__Task details__. From the entries below, extract every line that includes the word "рынке".

(Data extracted from a collection)
----

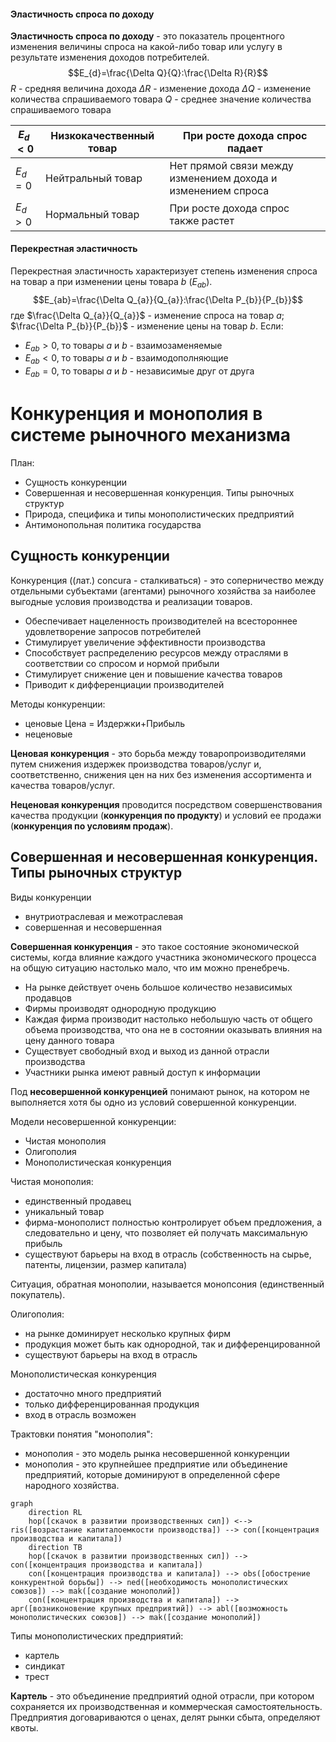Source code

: #### Эластичность спроса по доходу
**Эластичность спроса по доходу** - это показатель процентного изменения величины спроса на какой-либо товар или услугу в результате изменения доходов потребителей.
$$E_{d}=\frac{\Delta Q}{Q}:\frac{\Delta R}{R}$$
$R$ - средняя величина дохода
$\Delta R$ - изменение дохода
$\Delta Q$ - изменение количества спрашиваемого товара
$Q$ - среднее значение количества спрашиваемого товара

$E_{d}<0$ | Низкокачественный товар | При росте дохода спрос падает
---|---|---
$E_{d}=0$ | Нейтральный товар | Нет прямой связи между изменением дохода и изменением спроса
$E_{d}>0$ | Нормальный товар | При росте дохода спрос также растет

#### Перекрестная эластичность
Перекрестная эластичность характеризует степень изменения спроса на товар а при изменении цены товара $b\:(E_{ab})$.
$$E_{ab}=\frac{\Delta Q_{a}}{Q_{a}}:\frac{\Delta P_{b}}{P_{b}}$$
где $\frac{\Delta Q_{a}}{Q_{a}}$ - изменение спроса на товар $a$;
$\frac{\Delta P_{b}}{P_{b}}$ - изменение цены на товар $b$.
Если:
- $E_{ab}>0$, то товары $a$ и $b$ - взаимозаменяемые
- $E_{ab}<0$, то товары $a$ и $b$ - взаимодополняющие
- $E_{ab}=0$, то товары $a$ и $b$ - независимые друг от друга

# Конкуренция и монополия в системе рыночного механизма
План:
- Сущность конкуренции
- Совершенная и несовершенная конкуренция. Типы рыночных структур
- Природа, специфика и типы монополистических предприятий
- Антимонопольная политика государства

## Сущность конкуренции
Конкуренция ((лат.) concura - сталкиваться) - это соперничество между отдельными субъектами (агентами) рыночного хозяйства за наиболее выгодные условия производства и реализации товаров.

- Обеспечивает нацеленность производителей на всестороннее удовлетворение запросов потребителей
- Стимулирует увеличение эффективности производства
- Способствует распределению ресурсов между отраслями в соответствии со спросом  и нормой прибыли
- Стимулирует снижение цен и повышение качества товаров
- Приводит к дифференциации производителей

Методы конкуренции:
- ценовые
	Цена = Издержки+Прибыль
- неценовые

**Ценовая конкуренция** - это борьба между товаропроизводителями путем снижения издержек производства товаров/услуг и, соответственно, снижения цен на них без изменения ассортимента и качества товаров/услуг.

**Неценовая конкуренция** проводится посредством совершенствования качества продукции (**конкуренция по продукту**) и условий ее продажи (**конкуренция по условиям продаж**).

## Совершенная и несовершенная конкуренция. Типы рыночных структур
Виды конкуренции
- внутриотраслевая и межотраслевая
- совершенная и несовершенная

**Совершенная конкуренция** - это такое состояние экономической системы, когда влияние каждого участника экономического процесса на общую ситуацию настолько мало, что им можно пренебречь.

- На рынке действует очень большое количество независимых продавцов
- Фирмы производят однородную продукцию
- Каждая фирма производит настолько небольшую часть от общего объема производства, что она не в состоянии оказывать влияния на цену данного товара
- Существует свободный вход и выход из данной отрасли производства
- Участники рынка имеют равный доступ к информации

Под **несовершенной конкуренцией** понимают рынок, на котором не выполняется хотя бы одно из условий совершенной конкуренции.

Модели несовершенной конкуренции:
- Чистая монополия
- Олигополия
- Монополистическая конкуренция

Чистая монополия:
- единственный продавец
- уникальный товар
- фирма-монополист полностью контролирует объем предложения, а следовательно и цену, что позволяет ей получать максимальную прибыль
- существуют барьеры на вход в отрасль (собственность на сырье, патенты, лицензии, размер капитала)

Ситуация, обратная монополии, называется монопсония (единственный покупатель).

Олигополия:
- на рынке доминирует несколько крупных фирм
- продукция может быть как однородной, так и дифференцированной
- существуют барьеры на вход в отрасль

Монополистическая конкуренция
- достаточно много предприятий
- только дифференцированная продукция
- вход в отрасль возможен

Трактовки понятия "монополия":
- монополия - это модель рынка несовершенной конкуренции
- монополия - это крупнейшее предприятие или объединение предприятий, которые доминируют в определенной сфере народного хозяйства.

```mermaid
graph
	direction RL
	hop([скачок в развитии производственных сил]) <--> ris([возрастание капиталоемкости производства]) --> con([концентрация производства и капитала])
	direction TB
	hop([скачок в развитии производственных сил]) --> con([концентрация производства и капитала])
	con([концентрация производства и капитала]) --> obs([обострение конкурентной борьбы]) --> ned([необходимость монополистических союзов]) --> mak([создание монополий])
	con([концентрация производства и капитала]) --> apr([возниконовение крупных предприятий]) --> abl([возможность монополистических союзов]) --> mak([создание монополий])
```

Типы монополистических предприятий:
- картель
- синдикат
- трест

**Картель** - это объединение предприятий одной отрасли, при котором сохраняется их производственная и коммерческая самостоятельность.
Предприятия договариваются о ценах, делят рынки сбыта, определяют квоты.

----

__Task answer__.
- На рынке действует очень большое количество независимых продавцов
- на рынке доминирует несколько крупных фирм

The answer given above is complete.